February Focus: Day 14
I’m having trouble believing anyone is actually happy these days. I may certainly be projecting, but it just feels like people are putting on one big show. For whom, I do not know. All I know is, it’s an acting gig I do not want to sign up for.
The other day I walked by a Tiktok couple filming outside. The guy had his arm around her neck, and pulled her in for a kiss on the cheek as she did a peace sign and a duckface. I’d like to think they used the take where I videobombed them, turning around just in time to give a helluva look at the camera. I saw my big red jacket in the viewfinder, so I know at least one take made it. I looked back as they gathered it things up, moving immediately to pulling out their respective phones and burying their faces into them. So that adorable moment they just had was nothing but a show for the cameras. When all is said and done, it’s right back to caring about what everyone else thinks, rather than just enjoying a moment with a person you like. And I don’t know about you, but if it was my ‘job’ to portray that to an audience day in and day out, I’d certainly have hard time keeping it ‘up.’
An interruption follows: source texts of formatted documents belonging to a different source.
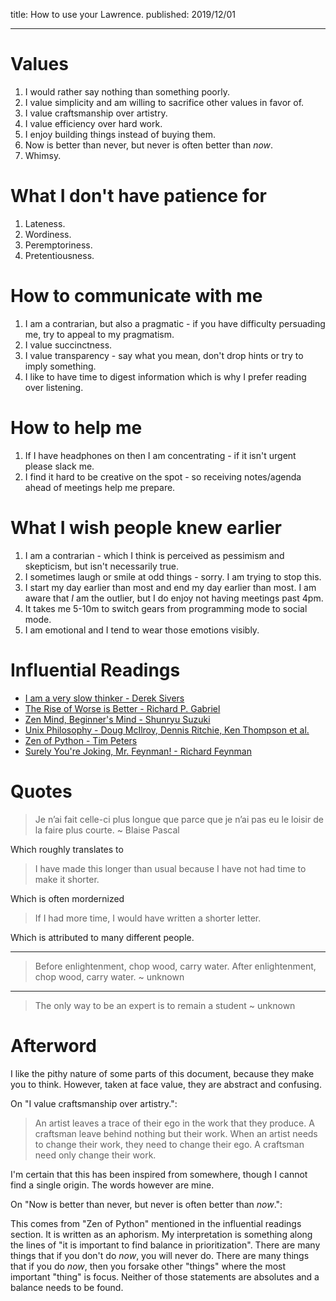 title: How to use your Lawrence.
published: 2019/12/01

---

Values
======

1. I would rather say nothing than something poorly.
2. I value simplicity and am willing to sacrifice other values in favor of.
3. I value craftsmanship over artistry.
4. I value efficiency over hard work.
5. I enjoy building things instead of buying them.
6. Now is better than never, but never is often better than _now_.
7. Whimsy.

What I don't have patience for
==============================

1. Lateness.
2. Wordiness.
3. Peremptoriness.
4. Pretentiousness.

How to communicate with me
==========================

1. I am a contrarian, but also a pragmatic - if you have difficulty persuading me, try to appeal to my pragmatism.
2. I value succinctness.
3. I value transparency - say what you mean, don't drop hints or try to imply something.
4. I like to have time to digest information which is why I prefer reading over listening.

How to help me
==============

1. If I have headphones on then I am concentrating - if it isn't urgent please slack me.
2. I find it hard to be creative on the spot - so receiving notes/agenda ahead of meetings help me prepare.

What I wish people knew earlier
===============================

1. I am a contrarian - which I think is perceived as pessimism and skepticism, but isn't necessarily true.
2. I sometimes laugh or smile at odd things - sorry. I am trying to stop this.
3. I start my day earlier than most and end my day earlier than most. I am aware that _I_ am the outlier, but I do enjoy not having meetings past 4pm.
4. It takes me 5-10m to switch gears from programming mode to social mode.
5. I am emotional and I tend to wear those emotions visibly.

Influential Readings
====================

- [I am a very slow thinker - Derek Sivers](https://sivers.org/slow)
- [The Rise of Worse is Better - Richard P. Gabriel](http://dreamsongs.com/RiseOfWorseIsBetter.html)
- [Zen Mind, Beginner's Mind - Shunryu Suzuki](https://en.wikipedia.org/wiki/Zen_Mind,_Beginner%27s_Mind)
- [Unix Philosophy - Doug McIlroy, Dennis Ritchie, Ken Thompson et al.](https://en.wikipedia.org/wiki/Unix_philosophy)
- [Zen of Python - Tim Peters](https://raw.githubusercontent.com/python/peps/master/pep-0020.txt)
- [Surely You're Joking, Mr. Feynman! - Richard Feynman](https://en.wikipedia.org/wiki/Surely_You%27re_Joking,_Mr._Feynman!)

Quotes
======

> Je n’ai fait celle-ci plus longue que parce que je n’ai pas eu le loisir de la faire plus courte.
> ~ Blaise Pascal

Which roughly translates to

> I have made this longer than usual because I have not had time to make it shorter.

Which is often mordernized

> If I had more time, I would have written a shorter letter.

Which is attributed to many different people.

---

> Before enlightenment, chop wood, carry water.
> After enlightenment, chop wood, carry water.
> ~ unknown

---

> The only way to be an expert is to remain a student
> ~ unknown

Afterword
=========

I like the pithy nature of some parts of this document, because they make you to think. However, taken at face value, they are abstract and confusing.

On "I value craftsmanship over artistry.":

> An artist leaves a trace of their ego in the work that they produce.
> A craftsman leave behind nothing but their work.
> When an artist needs to change their work, they need to change their ego.
> A craftsman need only change their work.

I'm certain that this has been inspired from somewhere, though I cannot find a single origin. The words however are mine.

On "Now is better than never, but never is often better than _now_.":

This comes from "Zen of Python" mentioned in the influential readings section.  It is written as an aphorism. My interpretation is something along the lines of "it is important to find balance in prioritization". There are many things that if you don't do *now*, you will never do. There are many things that if you do *now*, then you forsake other "things" where the most important "thing" is focus. Neither of those statements are absolutes and a balance needs to be found.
It’s not like I think people should be alone. What do I expect, couples to never go on vacation? To walk around without holding hands? To never take photos together? Get married? Have babies? Of course not. People do these things every single day. What I’m failing to grasp these days is just how real it all is. There’s such insecurity that comes with every single relationship, and I feel like if they were truly meant to be, people wouldn’t have to try so hard to convince others it’s working. It would just be, and no one would hear about it. All the ‘advice’ peddled by random bloggers or internet personas is all fine and dandy, but if everyone’s different, how effective can it really be? What works on your husband didn’t work on mine. What an asshole, right? Well then why did you marry the poor schmuck if that’s how you feel? Maybe this all goes back to my only childom, but it makes absolutely no sense to have to fake being who I truly am in order to maintain the illusion that I’m happy with my choices. And this doesn’t just extend to couples. Chelsea Handler showed us all how unbelievably happy and fulfilled she is about being childless with this sketch. So I guess we’re all a bunch of phony big-O fakers around here.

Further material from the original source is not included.